Top of Provided records

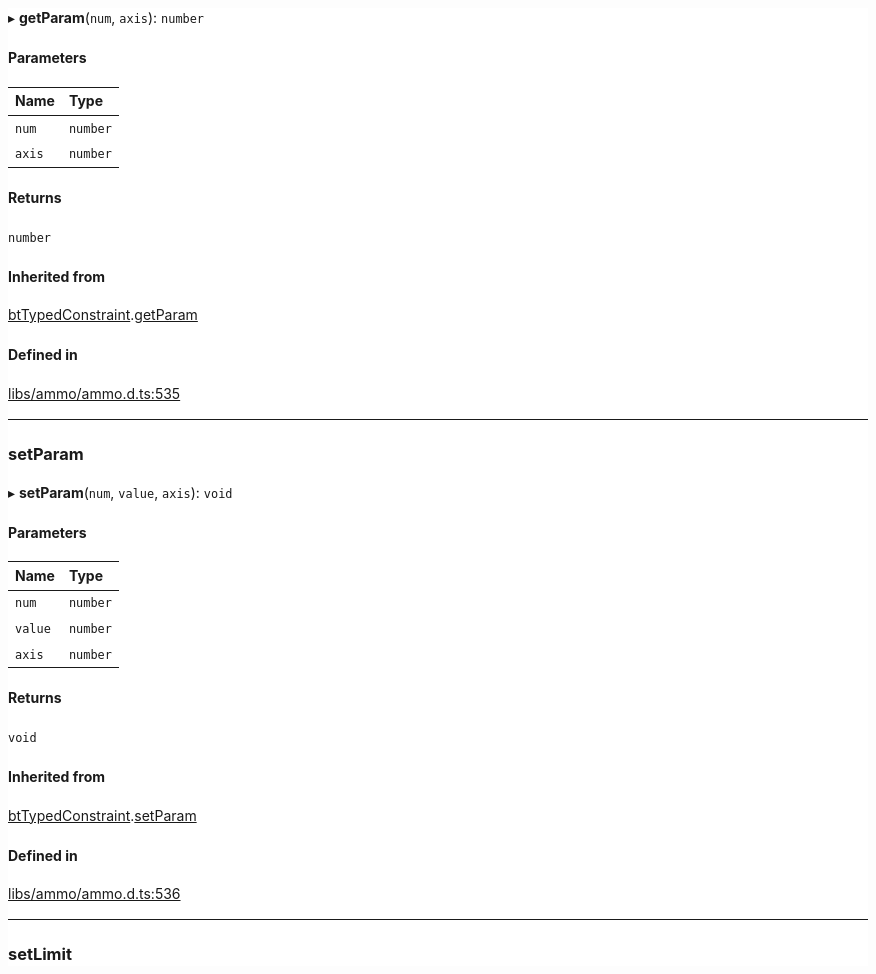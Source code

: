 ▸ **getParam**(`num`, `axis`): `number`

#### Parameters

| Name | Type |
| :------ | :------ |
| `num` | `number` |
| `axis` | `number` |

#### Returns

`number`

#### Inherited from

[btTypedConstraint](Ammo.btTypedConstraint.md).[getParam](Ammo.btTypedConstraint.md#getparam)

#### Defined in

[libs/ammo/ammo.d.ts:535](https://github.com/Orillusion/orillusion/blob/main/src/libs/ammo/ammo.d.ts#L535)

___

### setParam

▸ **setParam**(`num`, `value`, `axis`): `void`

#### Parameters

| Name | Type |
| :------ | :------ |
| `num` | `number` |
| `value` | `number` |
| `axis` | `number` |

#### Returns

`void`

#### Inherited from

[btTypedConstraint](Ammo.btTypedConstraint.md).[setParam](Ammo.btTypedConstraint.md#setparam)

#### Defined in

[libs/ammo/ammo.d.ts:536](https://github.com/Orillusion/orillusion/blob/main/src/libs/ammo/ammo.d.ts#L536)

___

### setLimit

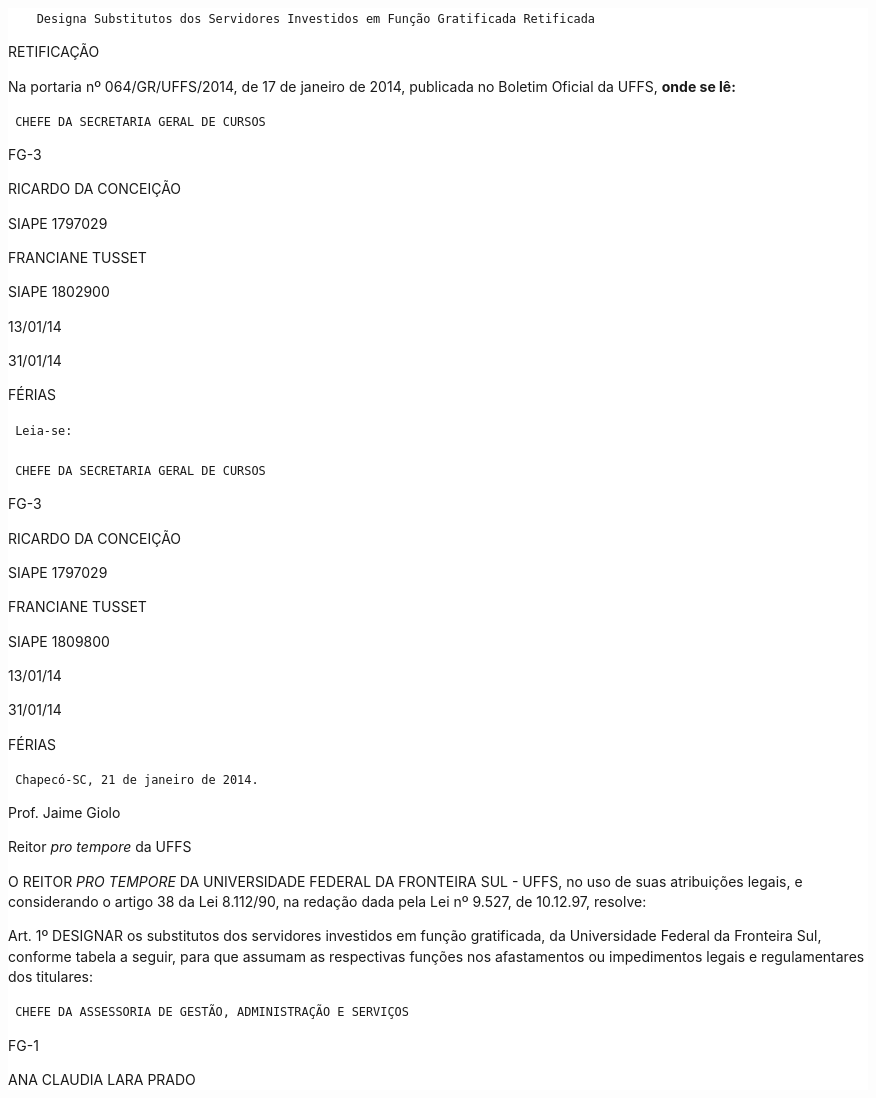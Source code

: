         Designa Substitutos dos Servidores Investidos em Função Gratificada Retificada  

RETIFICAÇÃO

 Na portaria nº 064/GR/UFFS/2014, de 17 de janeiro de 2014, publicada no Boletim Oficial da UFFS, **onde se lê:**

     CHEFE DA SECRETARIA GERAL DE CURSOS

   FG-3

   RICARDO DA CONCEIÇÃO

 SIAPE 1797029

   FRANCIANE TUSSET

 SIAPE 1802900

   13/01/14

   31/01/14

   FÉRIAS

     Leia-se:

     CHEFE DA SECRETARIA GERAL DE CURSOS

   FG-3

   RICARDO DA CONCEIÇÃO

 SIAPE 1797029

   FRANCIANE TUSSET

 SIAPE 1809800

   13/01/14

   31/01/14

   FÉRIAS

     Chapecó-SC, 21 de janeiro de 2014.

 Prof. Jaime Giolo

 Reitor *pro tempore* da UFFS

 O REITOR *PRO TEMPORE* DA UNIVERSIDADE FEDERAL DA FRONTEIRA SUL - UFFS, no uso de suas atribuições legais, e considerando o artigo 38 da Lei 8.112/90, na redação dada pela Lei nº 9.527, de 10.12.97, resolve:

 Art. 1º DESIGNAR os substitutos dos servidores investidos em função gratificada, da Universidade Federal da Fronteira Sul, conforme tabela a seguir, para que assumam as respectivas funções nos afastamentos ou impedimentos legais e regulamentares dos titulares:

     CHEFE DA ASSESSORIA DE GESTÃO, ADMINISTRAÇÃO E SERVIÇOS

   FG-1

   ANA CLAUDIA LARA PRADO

Bottom of Provided records

_Your task:_
Check each line of the records above for the string "https", and report every line that has it.

_Worked solution:_
[libs/ammo/ammo.d.ts:535](https://github.com/Orillusion/orillusion/blob/main/src/libs/ammo/ammo.d.ts#L535)
[libs/ammo/ammo.d.ts:536](https://github.com/Orillusion/orillusion/blob/main/src/libs/ammo/ammo.d.ts#L536)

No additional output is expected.